26-year-old millionaire Daniel Smith has never given to charity. Up until now only work and making money have mattered to him. He left school at 15 to join his Dad's struggling small furniture company and has since turned it into a thriving business.
He made his first million when he was 22, but Daniel's focus on business has taken its toll. Last year he hit a 'brick wall' with stress and exhaustion, and had to take six weeks off to recover. Keen to reassess his own lifestyle and do something useful, Daniel is going undercover to help homeless people in central London, Britain's homeless capital.
After just a day Daniel's in shock: "The hardest point was walking in here and realising I'm on my own with no-one and nothing” I'm starting to realise this is probably one of the biggest challenges I've taken on in my life and this is going to be a bloody tough two weeks."
Daniel starts by helping at The Connection, a day centre for the homeless in the very heart of London, which tries to provide everything from hot meals and washing facilities to helping with benefits claims and finding accommodation.
He meets Richard, a 21-year-old alcoholic whose days consist of begging for cash then a 2-mile walk to a cheap off license to buy a 3-litre bottle of cider.
And Daniel has a shocking experience when he takes to the streets to talk to rough sleepers and help connect them with services. They describe a life of begging, drinking and drug abuse.
"The people I've met I think are real good people, they've just been dealt a bad hand and not had any support or a friend or someone to just care for them, if I stayed here for another few weeks and didn't have a light at the end of the tunnel to go, I think I could easily slip like all the people I've met into maybe relying on a few beers every night to maybe knock me out and take me somewhere else."
But Daniel meets people who are trying to help. Marie Benton gives up her spare time running The Choir With No Name for vulnerable ex-homeless people who are now living in hostels and temporary accommodation. Marie offers a free meal and singing lessons, but the only money keeping it going is what she can beg and borrow from friends and family.
And he discovers that, once people are helped off the streets, there are projects aimed at supporting their rehabilitation. The charity Thames Reach take a group of ex-homeless people to a Sussex farm, run by Jude and Sally, to 'work the land'.
Daniel meets Maz, a woman who spent 28 years living on the streets as an alcoholic and drug addict. She is now clean and living in a flat with her partner, and she thanks the farm project for her rehabilitation.
Meanwhile Daniel joins Street Rescue, who undertake a nightly hunt for rough sleepers to get them into hostels, and meets a couple sleeping in cardboard boxes whose shoes were stolen while they slept, and another man, an immigrant who has lived on the street for two and a half years and has no hope of getting accommodation or benefits.
"It's made me feel quite angry to be honest with you, to see the system failing people. Some people I've spoken to are stuck, got nowhere to go, how do you help someone who's stuck? I don't know how they get out of it."
Back at The Connection Daniel starts to build a friendship with Richard who has also hit a brick wall and suffers with depression and panic attacks.
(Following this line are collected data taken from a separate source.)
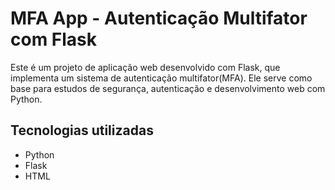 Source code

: # MFA App - Autenticação Multifator com Flask

Este é um projeto de aplicação web desenvolvido com Flask, que implementa um sistema de autenticação multifator(MFA). Ele serve como base para estudos de segurança, autenticação e desenvolvimento web com Python.

## Tecnologias utilizadas
- Python
- Flask
- HTML

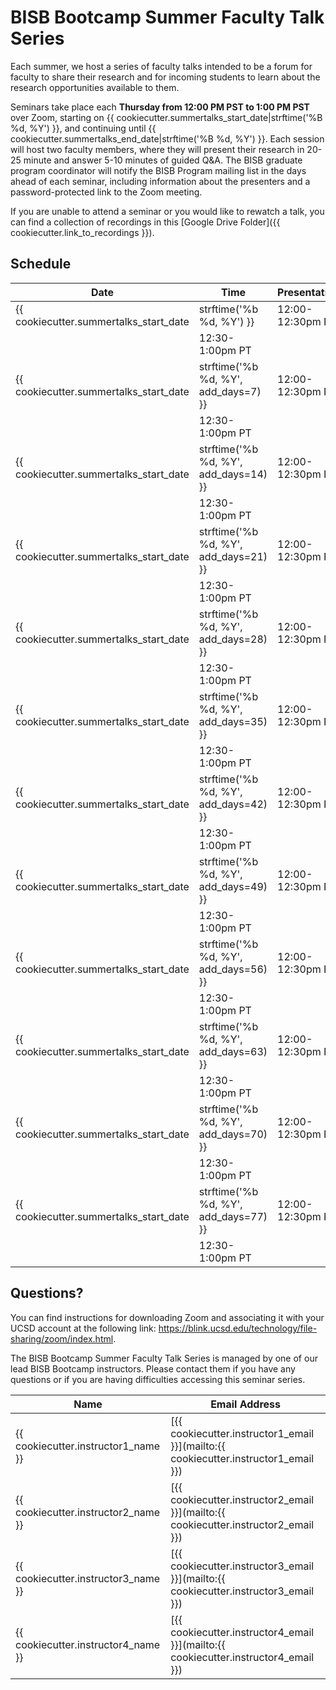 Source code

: # BISB Bootcamp Summer Faculty Talk Series

Each summer, we host a series of faculty talks intended to be a forum for faculty to share their research and for incoming students to learn about the research opportunities available to them.

Seminars take place each **Thursday from 12:00 PM PST to 1:00 PM PST** over Zoom, starting on {{ cookiecutter.summertalks_start_date|strftime('%B %d, %Y') }}, and continuing until {{ cookiecutter.summertalks_end_date|strftime('%B %d, %Y') }}. Each session will host two faculty members, where they will present their research in 20-25 minute and answer 5-10 minutes of guided Q&A. The BISB graduate program coordinator will notify the BISB Program mailing list in the days ahead of each seminar, including information about the presenters and a password-protected link to the Zoom meeting.

If you are unable to attend a seminar or you would like to rewatch a talk, you can find a collection of recordings in this [Google Drive Folder]({{ cookiecutter.link_to_recordings }}).

## Schedule

| Date                                                                         | Time              | Presentations                              |
| --------------------------------------------------------------------------   | -------           | ------------------------------------------ |
| {{ cookiecutter.summertalks_start_date|strftime('%b %d, %Y') }}              | 12:00-12:30pm PT  | {*title here*}<br>{speaker here}           |
|                                                                              | 12:30-1:00pm PT   |                                            |
| {{ cookiecutter.summertalks_start_date|strftime('%b %d, %Y', add_days=7) }}  | 12:00-12:30pm PT  |                                            |
|                                                                              | 12:30-1:00pm PT   |                                            |
| {{ cookiecutter.summertalks_start_date|strftime('%b %d, %Y', add_days=14) }} | 12:00-12:30pm PT  |                                            |
|                                                                              | 12:30-1:00pm PT   |                                            |
| {{ cookiecutter.summertalks_start_date|strftime('%b %d, %Y', add_days=21) }} | 12:00-12:30pm PT  |                                            |
|                                                                              | 12:30-1:00pm PT   |                                            |
| {{ cookiecutter.summertalks_start_date|strftime('%b %d, %Y', add_days=28) }} | 12:00-12:30pm PT  |                                            |
|                                                                              | 12:30-1:00pm PT   |                                            |
| {{ cookiecutter.summertalks_start_date|strftime('%b %d, %Y', add_days=35) }} | 12:00-12:30pm PT  |                                            |
|                                                                              | 12:30-1:00pm PT   |                                            |
| {{ cookiecutter.summertalks_start_date|strftime('%b %d, %Y', add_days=42) }} | 12:00-12:30pm PT  |                                            |
|                                                                              | 12:30-1:00pm PT   |                                            |
| {{ cookiecutter.summertalks_start_date|strftime('%b %d, %Y', add_days=49) }} | 12:00-12:30pm PT  |                                            |
|                                                                              | 12:30-1:00pm PT   |                                            |
| {{ cookiecutter.summertalks_start_date|strftime('%b %d, %Y', add_days=56) }} | 12:00-12:30pm PT  |                                            |
|                                                                              | 12:30-1:00pm PT   |                                            |
| {{ cookiecutter.summertalks_start_date|strftime('%b %d, %Y', add_days=63) }} | 12:00-12:30pm PT  |                                            |
|                                                                              | 12:30-1:00pm PT   |                                            |
| {{ cookiecutter.summertalks_start_date|strftime('%b %d, %Y', add_days=70) }} | 12:00-12:30pm PT  |                                            |
|                                                                              | 12:30-1:00pm PT   |                                            |
| {{ cookiecutter.summertalks_start_date|strftime('%b %d, %Y', add_days=77) }} | 12:00-12:30pm PT  |                                            |
|                                                                              | 12:30-1:00pm PT   |                                            |

## Questions?

You can find instructions for downloading Zoom and associating it with your UCSD account at the following link: https://blink.ucsd.edu/technology/file-sharing/zoom/index.html.

The BISB Bootcamp Summer Faculty Talk Series is managed by one of our lead BISB Bootcamp instructors. Please contact them if you have any questions or if you are having difficulties accessing this seminar series.

| Name                                | Email Address                                                                       |
| ----------------------------------- | -----------------------------------                                                 |
| {{ cookiecutter.instructor1_name }} | [{{ cookiecutter.instructor1_email }}](mailto:{{ cookiecutter.instructor1_email }}) |
| {{ cookiecutter.instructor2_name }} | [{{ cookiecutter.instructor2_email }}](mailto:{{ cookiecutter.instructor2_email }}) |
| {{ cookiecutter.instructor3_name }} | [{{ cookiecutter.instructor3_email }}](mailto:{{ cookiecutter.instructor3_email }}) |
| {{ cookiecutter.instructor4_name }} | [{{ cookiecutter.instructor4_email }}](mailto:{{ cookiecutter.instructor4_email }}) |
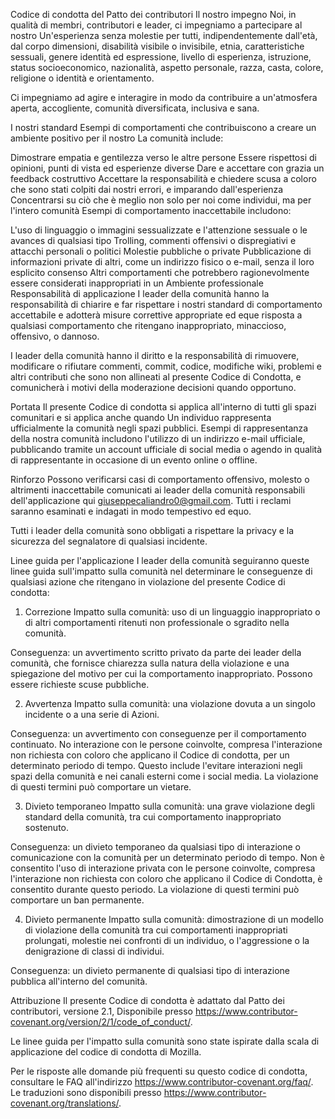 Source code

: Codice di condotta del Patto dei contributori
Il nostro impegno
Noi, in qualità di membri, contributori e leader, ci impegniamo a partecipare al nostro Un'esperienza senza molestie per tutti, indipendentemente dall'età, dal corpo dimensioni, disabilità visibile o invisibile, etnia, caratteristiche sessuali, genere identità ed espressione, livello di esperienza, istruzione, status socioeconomico, nazionalità, aspetto personale, razza, casta, colore, religione o identità e orientamento.

Ci impegniamo ad agire e interagire in modo da contribuire a un'atmosfera aperta, accogliente, comunità diversificata, inclusiva e sana.

I nostri standard
Esempi di comportamenti che contribuiscono a creare un ambiente positivo per il nostro La comunità include:

Dimostrare empatia e gentilezza verso le altre persone
Essere rispettosi di opinioni, punti di vista ed esperienze diverse
Dare e accettare con grazia un feedback costruttivo
Accettare la responsabilità e chiedere scusa a coloro che sono stati colpiti dai nostri errori, e imparando dall'esperienza
Concentrarsi su ciò che è meglio non solo per noi come individui, ma per l'intero comunità
Esempi di comportamento inaccettabile includono:

L'uso di linguaggio o immagini sessualizzate e l'attenzione sessuale o le avances di qualsiasi tipo
Trolling, commenti offensivi o dispregiativi e attacchi personali o politici
Molestie pubbliche o private
Pubblicazione di informazioni private di altri, come un indirizzo fisico o e-mail, senza il loro esplicito consenso
Altri comportamenti che potrebbero ragionevolmente essere considerati inappropriati in un Ambiente professionale
Responsabilità di applicazione
I leader della comunità hanno la responsabilità di chiarire e far rispettare i nostri standard di comportamento accettabile e adotterà misure correttive appropriate ed eque risposta a qualsiasi comportamento che ritengano inappropriato, minaccioso, offensivo, o dannoso.

I leader della comunità hanno il diritto e la responsabilità di rimuovere, modificare o rifiutare commenti, commit, codice, modifiche wiki, problemi e altri contributi che sono non allineati al presente Codice di Condotta, e comunicherà i motivi della moderazione decisioni quando opportuno.

Portata
Il presente Codice di condotta si applica all'interno di tutti gli spazi comunitari e si applica anche quando Un individuo rappresenta ufficialmente la comunità negli spazi pubblici. Esempi di rappresentanza della nostra comunità includono l'utilizzo di un indirizzo e-mail ufficiale, pubblicando tramite un account ufficiale di social media o agendo in qualità di rappresentante in occasione di un evento online o offline.

Rinforzo
Possono verificarsi casi di comportamento offensivo, molesto o altrimenti inaccettabile comunicati ai leader della comunità responsabili dell'applicazione qui giuseppecaliandro0@gmail.com. Tutti i reclami saranno esaminati e indagati in modo tempestivo ed equo.

Tutti i leader della comunità sono obbligati a rispettare la privacy e la sicurezza del segnalatore di qualsiasi incidente.

Linee guida per l'applicazione
I leader della comunità seguiranno queste linee guida sull'impatto sulla comunità nel determinare le conseguenze di qualsiasi azione che ritengano in violazione del presente Codice di condotta:

1. Correzione
Impatto sulla comunità: uso di un linguaggio inappropriato o di altri comportamenti ritenuti non professionale o sgradito nella comunità.

Conseguenza: un avvertimento scritto privato da parte dei leader della comunità, che fornisce chiarezza sulla natura della violazione e una spiegazione del motivo per cui la comportamento inappropriato. Possono essere richieste scuse pubbliche.

2. Avvertenza
Impatto sulla comunità: una violazione dovuta a un singolo incidente o a una serie di Azioni.

Conseguenza: un avvertimento con conseguenze per il comportamento continuato. No interazione con le persone coinvolte, compresa l'interazione non richiesta con coloro che applicano il Codice di condotta, per un determinato periodo di tempo. Questo include l'evitare interazioni negli spazi della comunità e nei canali esterni come i social media. La violazione di questi termini può comportare un vietare.

3. Divieto temporaneo
Impatto sulla comunità: una grave violazione degli standard della comunità, tra cui comportamento inappropriato sostenuto.

Conseguenza: un divieto temporaneo da qualsiasi tipo di interazione o comunicazione con la comunità per un determinato periodo di tempo. Non è consentito l'uso di interazione privata con le persone coinvolte, compresa l'interazione non richiesta con coloro che applicano il Codice di Condotta, è consentito durante questo periodo. La violazione di questi termini può comportare un ban permanente.

4. Divieto permanente
Impatto sulla comunità: dimostrazione di un modello di violazione della comunità tra cui comportamenti inappropriati prolungati, molestie nei confronti di un individuo, o l'aggressione o la denigrazione di classi di individui.

Conseguenza: un divieto permanente di qualsiasi tipo di interazione pubblica all'interno del comunità.

Attribuzione
Il presente Codice di condotta è adattato dal Patto dei contributori, versione 2.1, Disponibile presso https://www.contributor-covenant.org/version/2/1/code_of_conduct/.

Le linee guida per l'impatto sulla comunità sono state ispirate dalla scala di applicazione del codice di condotta di Mozilla.

Per le risposte alle domande più frequenti su questo codice di condotta, consultare le FAQ all'indirizzo https://www.contributor-covenant.org/faq/. Le traduzioni sono disponibili presso https://www.contributor-covenant.org/translations/.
But, unlike Daniel, Richard doesn't have the safety net of family and friends to support him. Daniel realises that had he not been so lucky he could have easily ended up in Richard's position.
"One thing I will do is give a bit more time to try and help people who haven't had the people I've got around me... this has genuinely touched my heart and I can honestly say I will carry this forever."
The whole experience has been eye-opening for Daniel and, moved by the stories he's heard, he sets about trying to help the people who have inspired him. And he resolves to cut back on his own work to spend more time with the friends and family who have supported him throughout his life.
"It's been an absolute amazing experience - I've questioned a lot of my own beliefs and what my high priorities are in life - being away for two weeks, and having no phone, no emails, no worry about what's happening in the business - I actually feel a lot more free, I want to enjoy it a bit more."